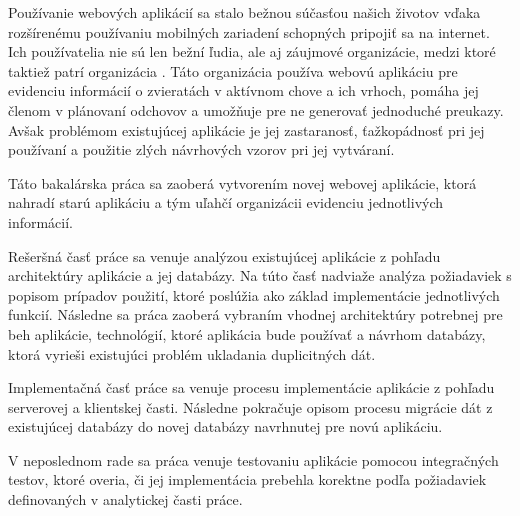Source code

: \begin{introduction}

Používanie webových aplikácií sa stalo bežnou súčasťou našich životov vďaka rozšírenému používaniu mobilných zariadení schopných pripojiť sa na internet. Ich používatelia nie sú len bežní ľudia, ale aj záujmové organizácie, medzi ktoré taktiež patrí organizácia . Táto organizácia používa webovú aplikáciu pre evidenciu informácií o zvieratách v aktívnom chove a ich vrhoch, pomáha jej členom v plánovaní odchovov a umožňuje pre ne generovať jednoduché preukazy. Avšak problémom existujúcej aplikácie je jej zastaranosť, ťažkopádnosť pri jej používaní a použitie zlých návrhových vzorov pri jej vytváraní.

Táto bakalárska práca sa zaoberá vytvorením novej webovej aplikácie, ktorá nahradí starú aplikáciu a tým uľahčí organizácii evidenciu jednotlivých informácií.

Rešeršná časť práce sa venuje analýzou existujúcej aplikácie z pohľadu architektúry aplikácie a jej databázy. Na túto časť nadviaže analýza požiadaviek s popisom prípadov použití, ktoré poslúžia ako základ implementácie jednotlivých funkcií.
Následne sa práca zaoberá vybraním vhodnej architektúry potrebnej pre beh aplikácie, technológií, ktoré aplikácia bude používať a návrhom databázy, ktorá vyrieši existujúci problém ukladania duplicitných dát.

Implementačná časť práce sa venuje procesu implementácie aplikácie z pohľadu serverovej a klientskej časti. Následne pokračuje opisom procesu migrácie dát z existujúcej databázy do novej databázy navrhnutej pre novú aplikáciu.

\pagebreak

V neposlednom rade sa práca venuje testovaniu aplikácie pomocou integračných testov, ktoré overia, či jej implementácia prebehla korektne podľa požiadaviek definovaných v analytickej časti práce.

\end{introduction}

================

**WORK ITEM**. Copy exactly, please, the span of lines that begins at the line with "Následne sa práca" and ends at the last line of the data, both included.

**WRITTEN REPLY**.
Následne sa práca zaoberá vybraním vhodnej architektúry potrebnej pre beh aplikácie, technológií, ktoré aplikácia bude používať a návrhom databázy, ktorá vyrieši existujúci problém ukladania duplicitných dát.

Implementačná časť práce sa venuje procesu implementácie aplikácie z pohľadu serverovej a klientskej časti. Následne pokračuje opisom procesu migrácie dát z existujúcej databázy do novej databázy navrhnutej pre novú aplikáciu.

\pagebreak

V neposlednom rade sa práca venuje testovaniu aplikácie pomocou integračných testov, ktoré overia, či jej implementácia prebehla korektne podľa požiadaviek definovaných v analytickej časti práce.

\end{introduction}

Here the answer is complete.